La pasión existente entre esos dos seres era de novela, parecía una pareja destinada a vivir eternamente enamorados. Ella pastor alemán, hermosísima, y él, un chihuahua amarronado, de esos que parecen que toman esteroides, guapísimo y bello, con una manchita blanca en el pecho que lo hacía más interesante y provocador.

Era un amor de novela, envidiable, cuando ella entraba en calor, tratamos en más de una ocasión de cruzarla con perros pastores alemanes hermosos, gallardos, puros, no tan puros, y en definitiva, para prolongar esa estipe hermosa de Gina, pero que va, todas las tratativas eran insuficientes y absolutamente estériles, ella solo tenía ojos para Peque.

Recuerdo haber sido testigo de Gina, agachada, acostada, levantando a Peque con sus patas traseras, él haciendo también su justa diligencia, y en definitiva, haciendo lo imposible por consumar un amor de otro tiempo, algo que nunca se pudo hacer.

Él, (Peque) por el contrario, no era para nada fiel, no había perra en el patio de mi madre Doña Celeste que, siendo un poco más pequeña, medianamente grande o de su tamaño, se le salvara. Así dañó un negocio, a mi madre y a mi hijo mayor, a los que en una oportunidad los sorprendí calculando cuánto costaba en el mercado cachorros de cocker spaniels puros, ya que habían cruzado a Annie, un hembra cocker color ámbar, con un ejemplar precioso y seguro seguro que serían ejemplares hermosos.

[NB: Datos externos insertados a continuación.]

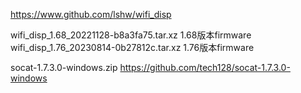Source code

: https://www.github.com/lshw/wifi_disp  

wifi_disp_1.68_20221128-b8a3fa75.tar.xz 1.68版本firmware  
wifi_disp_1.76_20230814-0b27812c.tar.xz 1.76版本firmware  

socat-1.7.3.0-windows.zip https://github.com/tech128/socat-1.7.3.0-windows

El parto fue calculado, esperado y publicado a los cuatro vientos, salieron como seis cachorritos peladitos y chiquiticos, cuando los vi, no me parecieron cocker spaniels para nada y, por el contrario, asumí sin saberlo que eran hijos de Peque, y así lo dije. Esa fue mi perdición, ya que mi madre y mi hijo se volvieron contra mí, llegando a asegurar que, conforme al Internet, los cachorros de cocker, con el tiempo, se ponían bonitos y le saldría su pelambre característico.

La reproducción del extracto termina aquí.